Ja, het is waar dat de HEERE Zelf ook heeft aangedrongen op distantie; ze mochten de berg waarop Hij zou neerdalen, niet aanraken. Ieder die dat tóch deed zou met pijlen worden doorschoten. Er moest, om ongelukken te voorkomen, een hekwerk om de berg worden gemaakt.
Vervolgens – na een grondige heiliging van het volk – gaat Mozes de berg op en pendelt vervolgens tussen de HEERE en het volk heen en weer. Het is opmerkelijk dat in Exodus 20 wel wordt gesproken over de wet, maar er klinkt vanuit het volk nergens ‘onze God’ of ‘mijn God’. Het lijkt er veel meer afstandelijk aan toe te gaan dan in Deuteronomium 5.
Niettemin is er – ondanks de ompaling van de berg – grote huiver voor de HEERE. Met wil het minste en geringste risico niet lopen om buiten de lijntjes te kleuren; want dat betekent je dood!

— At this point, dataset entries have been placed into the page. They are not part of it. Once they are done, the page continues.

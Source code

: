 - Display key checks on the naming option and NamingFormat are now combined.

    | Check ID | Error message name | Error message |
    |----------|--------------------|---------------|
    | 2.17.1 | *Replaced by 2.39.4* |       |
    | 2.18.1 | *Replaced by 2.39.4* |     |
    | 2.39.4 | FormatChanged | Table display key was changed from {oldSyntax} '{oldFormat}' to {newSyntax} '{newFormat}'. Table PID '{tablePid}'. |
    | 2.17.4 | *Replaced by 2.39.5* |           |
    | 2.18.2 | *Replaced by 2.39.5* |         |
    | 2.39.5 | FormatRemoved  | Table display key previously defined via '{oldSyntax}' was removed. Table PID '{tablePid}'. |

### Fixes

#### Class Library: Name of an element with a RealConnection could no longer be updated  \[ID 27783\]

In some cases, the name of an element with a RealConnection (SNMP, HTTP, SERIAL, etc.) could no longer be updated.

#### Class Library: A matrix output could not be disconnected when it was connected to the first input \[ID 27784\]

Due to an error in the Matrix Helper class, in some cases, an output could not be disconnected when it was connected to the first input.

Spreken dankzij het verbond

En toch… toch spreekt God met Zijn volk! Weliswaar via de tolk Mozes, maar toch… En het is niet zomaar iets wat God vertelt: het zijn de leefregels die passen bij Zijn verbond. Mozes krijgt die regels woord voor woord te horen en hij moet ze goed onthouden en doorgronden. En vervolgens moet hij afdalen naar het volk, om alles door te geven.
Uit al die regels van God blijkt nog eens te meer hoe heilig Hij is en dat interpreteert het volk weer als iets huiveringwekkends. Zij kunnen niet goed omgaan met heiligheid die passend is bij de HEERE. Nota bene hún God! God maakt scheiding tussen Jood en heiden en buiten Hem is geen enkele hoop op leven! In plaats van dat het volk in pure aanbidding en lofprijzing uitbreekt, deinst het terug.
Om het contrast nog duidelijker te laten zien pakken we er de versie van Deuteronomium 5 bij. Want daar spreekt het volk wel over ‘onze God’, maar het doet, alsof die God een huiveringwekkende bedreiging voor hen is. Een God op afstand! En dat is raar. Daar geeft de HEERE ten diepste geen enkele reden toe. Als er al afstand is, dan zit die bij ons.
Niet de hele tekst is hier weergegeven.